Using the entries that follow, count the lines containing the word "PostgreSQL" and give that number by itself.
---+---
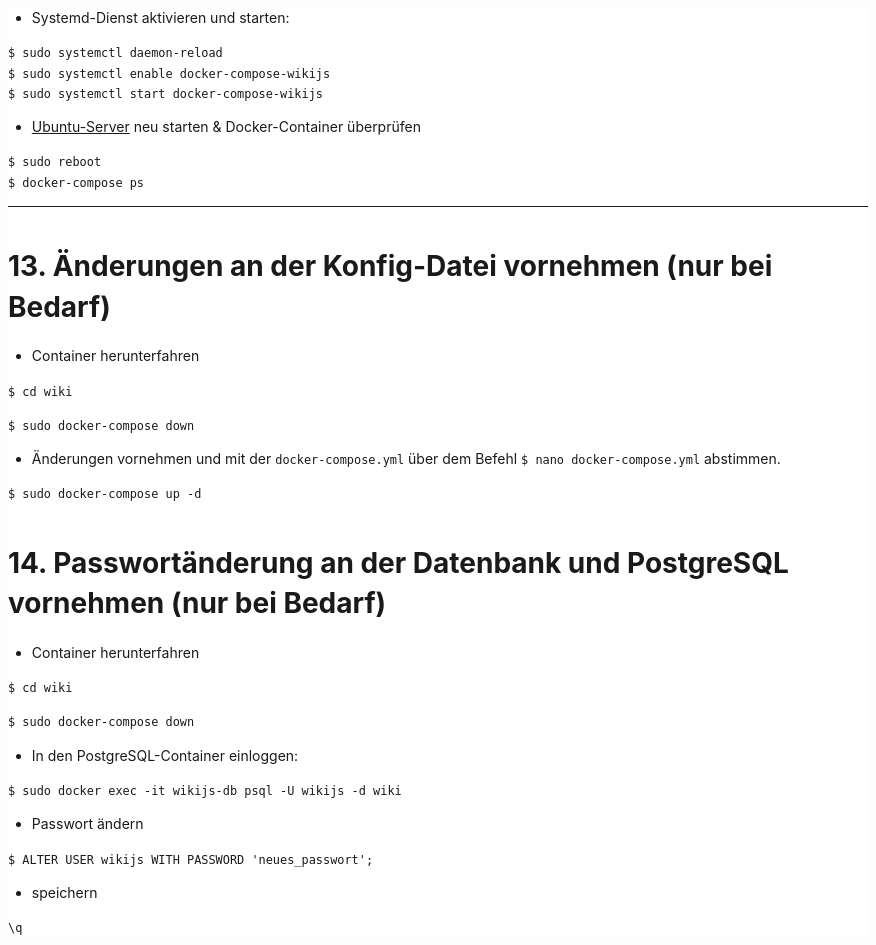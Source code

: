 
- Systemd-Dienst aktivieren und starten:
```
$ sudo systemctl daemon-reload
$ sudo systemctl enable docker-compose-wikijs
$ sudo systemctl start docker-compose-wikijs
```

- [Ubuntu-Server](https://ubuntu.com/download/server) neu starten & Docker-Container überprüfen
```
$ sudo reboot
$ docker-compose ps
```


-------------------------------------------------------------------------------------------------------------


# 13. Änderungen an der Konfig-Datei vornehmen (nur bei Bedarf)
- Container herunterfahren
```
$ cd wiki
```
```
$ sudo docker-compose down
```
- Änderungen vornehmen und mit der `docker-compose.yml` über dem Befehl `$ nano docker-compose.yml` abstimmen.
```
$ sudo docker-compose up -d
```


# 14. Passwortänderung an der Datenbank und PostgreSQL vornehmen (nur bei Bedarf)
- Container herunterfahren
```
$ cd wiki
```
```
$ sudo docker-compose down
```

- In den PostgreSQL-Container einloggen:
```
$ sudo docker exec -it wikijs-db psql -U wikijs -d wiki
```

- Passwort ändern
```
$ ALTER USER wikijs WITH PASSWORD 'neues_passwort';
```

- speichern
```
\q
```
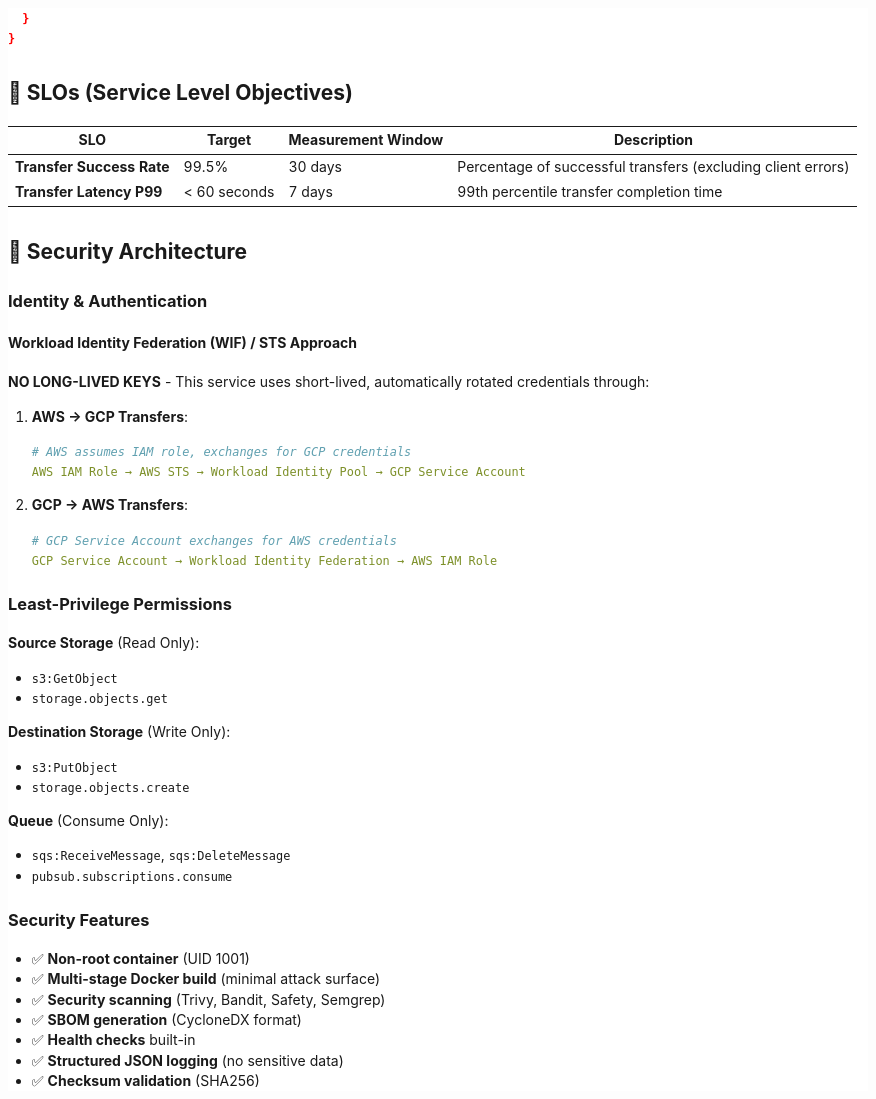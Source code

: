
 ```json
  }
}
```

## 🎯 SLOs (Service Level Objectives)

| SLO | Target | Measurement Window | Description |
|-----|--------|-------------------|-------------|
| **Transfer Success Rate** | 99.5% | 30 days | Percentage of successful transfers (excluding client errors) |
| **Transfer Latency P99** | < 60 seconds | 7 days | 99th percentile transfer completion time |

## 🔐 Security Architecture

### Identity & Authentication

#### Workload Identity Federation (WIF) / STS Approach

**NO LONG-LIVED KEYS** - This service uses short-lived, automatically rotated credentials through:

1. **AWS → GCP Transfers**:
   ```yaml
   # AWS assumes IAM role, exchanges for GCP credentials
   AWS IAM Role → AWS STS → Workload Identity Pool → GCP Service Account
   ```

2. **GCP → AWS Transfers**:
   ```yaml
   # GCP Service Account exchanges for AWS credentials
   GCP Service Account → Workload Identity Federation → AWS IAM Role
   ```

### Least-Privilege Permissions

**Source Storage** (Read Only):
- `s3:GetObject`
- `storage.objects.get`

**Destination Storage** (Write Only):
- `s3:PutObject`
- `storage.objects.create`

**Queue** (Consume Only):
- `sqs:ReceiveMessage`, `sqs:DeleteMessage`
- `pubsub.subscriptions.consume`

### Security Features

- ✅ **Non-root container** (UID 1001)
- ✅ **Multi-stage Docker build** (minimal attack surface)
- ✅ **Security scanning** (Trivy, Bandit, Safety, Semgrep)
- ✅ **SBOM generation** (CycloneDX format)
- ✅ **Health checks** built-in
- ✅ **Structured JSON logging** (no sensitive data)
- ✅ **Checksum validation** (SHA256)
---+---
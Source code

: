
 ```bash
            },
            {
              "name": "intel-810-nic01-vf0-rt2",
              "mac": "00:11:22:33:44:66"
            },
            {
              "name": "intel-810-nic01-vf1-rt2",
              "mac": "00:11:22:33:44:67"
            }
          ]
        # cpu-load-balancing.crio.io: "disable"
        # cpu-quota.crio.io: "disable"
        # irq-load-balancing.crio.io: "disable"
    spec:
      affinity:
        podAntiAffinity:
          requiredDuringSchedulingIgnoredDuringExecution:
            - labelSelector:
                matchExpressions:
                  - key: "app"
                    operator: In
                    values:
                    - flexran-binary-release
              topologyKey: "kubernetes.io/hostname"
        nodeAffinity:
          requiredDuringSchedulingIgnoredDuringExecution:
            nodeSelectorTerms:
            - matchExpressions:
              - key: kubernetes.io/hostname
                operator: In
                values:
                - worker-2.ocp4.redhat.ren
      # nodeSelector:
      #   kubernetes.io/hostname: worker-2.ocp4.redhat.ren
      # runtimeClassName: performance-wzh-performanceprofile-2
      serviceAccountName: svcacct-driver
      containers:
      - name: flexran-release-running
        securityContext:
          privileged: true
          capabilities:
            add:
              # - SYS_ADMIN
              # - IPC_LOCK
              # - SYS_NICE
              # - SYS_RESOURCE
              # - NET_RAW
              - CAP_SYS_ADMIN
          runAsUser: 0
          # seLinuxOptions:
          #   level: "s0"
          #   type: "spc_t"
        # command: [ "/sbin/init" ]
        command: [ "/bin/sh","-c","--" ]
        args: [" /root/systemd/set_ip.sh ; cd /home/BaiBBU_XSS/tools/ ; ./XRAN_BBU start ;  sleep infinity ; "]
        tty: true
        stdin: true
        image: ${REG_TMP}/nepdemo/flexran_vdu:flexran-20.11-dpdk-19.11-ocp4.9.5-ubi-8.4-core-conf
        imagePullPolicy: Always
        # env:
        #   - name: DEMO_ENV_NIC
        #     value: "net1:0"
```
---+---
▸ **Solution to this task**: 2